* _Work order_
This exercise asks for a copy of each line in the records below with the word "public" in it.

+++

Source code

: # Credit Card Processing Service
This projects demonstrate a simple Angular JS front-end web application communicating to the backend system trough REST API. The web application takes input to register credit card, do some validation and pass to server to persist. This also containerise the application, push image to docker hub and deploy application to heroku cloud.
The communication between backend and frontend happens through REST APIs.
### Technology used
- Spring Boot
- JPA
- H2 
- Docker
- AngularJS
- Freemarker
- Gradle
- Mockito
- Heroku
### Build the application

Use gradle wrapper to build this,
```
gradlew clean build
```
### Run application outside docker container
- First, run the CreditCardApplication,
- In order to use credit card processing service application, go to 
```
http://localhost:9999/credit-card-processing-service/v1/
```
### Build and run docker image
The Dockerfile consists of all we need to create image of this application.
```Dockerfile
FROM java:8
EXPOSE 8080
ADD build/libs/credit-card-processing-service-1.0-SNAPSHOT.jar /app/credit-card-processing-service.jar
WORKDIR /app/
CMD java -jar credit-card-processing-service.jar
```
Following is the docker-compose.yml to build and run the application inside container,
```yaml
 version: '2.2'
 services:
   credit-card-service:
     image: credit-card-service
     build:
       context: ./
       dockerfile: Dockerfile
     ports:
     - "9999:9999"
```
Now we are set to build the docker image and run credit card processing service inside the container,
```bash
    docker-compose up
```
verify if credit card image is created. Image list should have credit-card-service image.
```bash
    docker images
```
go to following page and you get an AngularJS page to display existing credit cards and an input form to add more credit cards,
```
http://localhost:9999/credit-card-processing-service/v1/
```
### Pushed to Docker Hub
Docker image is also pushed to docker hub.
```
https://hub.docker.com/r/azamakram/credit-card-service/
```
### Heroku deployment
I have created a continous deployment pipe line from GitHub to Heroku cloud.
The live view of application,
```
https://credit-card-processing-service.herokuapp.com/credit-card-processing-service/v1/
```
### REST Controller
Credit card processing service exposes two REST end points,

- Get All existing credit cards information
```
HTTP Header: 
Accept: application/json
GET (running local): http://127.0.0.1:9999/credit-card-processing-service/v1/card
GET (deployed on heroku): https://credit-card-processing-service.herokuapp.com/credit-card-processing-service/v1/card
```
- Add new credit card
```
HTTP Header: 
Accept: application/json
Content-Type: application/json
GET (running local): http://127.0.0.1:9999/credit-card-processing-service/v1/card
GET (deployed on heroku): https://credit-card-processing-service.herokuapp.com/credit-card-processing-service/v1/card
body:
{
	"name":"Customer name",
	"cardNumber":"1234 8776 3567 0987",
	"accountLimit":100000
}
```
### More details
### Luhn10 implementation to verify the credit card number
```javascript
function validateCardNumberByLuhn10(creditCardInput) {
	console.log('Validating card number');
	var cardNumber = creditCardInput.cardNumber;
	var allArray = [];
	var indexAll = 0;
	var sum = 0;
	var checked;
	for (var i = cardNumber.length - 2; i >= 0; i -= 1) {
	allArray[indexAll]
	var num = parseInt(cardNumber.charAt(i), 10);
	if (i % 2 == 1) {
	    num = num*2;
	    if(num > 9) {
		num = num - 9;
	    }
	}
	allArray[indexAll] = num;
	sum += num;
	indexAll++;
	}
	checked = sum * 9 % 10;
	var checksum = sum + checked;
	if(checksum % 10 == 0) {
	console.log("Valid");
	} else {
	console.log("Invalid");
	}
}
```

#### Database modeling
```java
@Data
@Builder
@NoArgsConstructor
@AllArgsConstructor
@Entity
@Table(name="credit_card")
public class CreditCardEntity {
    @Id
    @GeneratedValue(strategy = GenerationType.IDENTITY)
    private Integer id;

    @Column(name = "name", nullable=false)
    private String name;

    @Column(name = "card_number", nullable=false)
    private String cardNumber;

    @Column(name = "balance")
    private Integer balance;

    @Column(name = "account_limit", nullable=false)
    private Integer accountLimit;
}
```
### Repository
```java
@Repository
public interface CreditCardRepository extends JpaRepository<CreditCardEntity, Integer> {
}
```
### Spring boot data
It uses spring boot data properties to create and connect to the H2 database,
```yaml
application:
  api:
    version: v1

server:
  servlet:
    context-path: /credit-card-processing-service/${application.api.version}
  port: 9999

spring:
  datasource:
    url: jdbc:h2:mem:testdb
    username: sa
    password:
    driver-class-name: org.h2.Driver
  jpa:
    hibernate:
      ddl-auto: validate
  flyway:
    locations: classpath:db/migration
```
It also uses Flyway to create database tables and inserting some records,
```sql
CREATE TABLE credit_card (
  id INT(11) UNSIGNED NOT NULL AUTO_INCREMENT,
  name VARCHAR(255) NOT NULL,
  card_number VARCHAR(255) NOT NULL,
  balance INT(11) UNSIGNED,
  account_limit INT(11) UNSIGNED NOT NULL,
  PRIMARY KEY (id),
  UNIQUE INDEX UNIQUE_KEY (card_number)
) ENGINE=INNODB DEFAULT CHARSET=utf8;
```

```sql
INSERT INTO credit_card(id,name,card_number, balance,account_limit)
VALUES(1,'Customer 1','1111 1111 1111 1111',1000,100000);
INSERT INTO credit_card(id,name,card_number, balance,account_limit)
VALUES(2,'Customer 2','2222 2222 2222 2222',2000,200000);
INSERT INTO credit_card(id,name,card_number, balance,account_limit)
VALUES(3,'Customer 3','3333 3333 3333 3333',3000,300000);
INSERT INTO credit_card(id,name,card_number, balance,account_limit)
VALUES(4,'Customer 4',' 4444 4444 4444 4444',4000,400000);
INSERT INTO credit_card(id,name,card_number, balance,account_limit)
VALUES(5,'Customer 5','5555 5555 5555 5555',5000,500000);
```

+++

* _Expected answer_
public class CreditCardEntity {
public interface CreditCardRepository extends JpaRepository<CreditCardEntity, Integer> {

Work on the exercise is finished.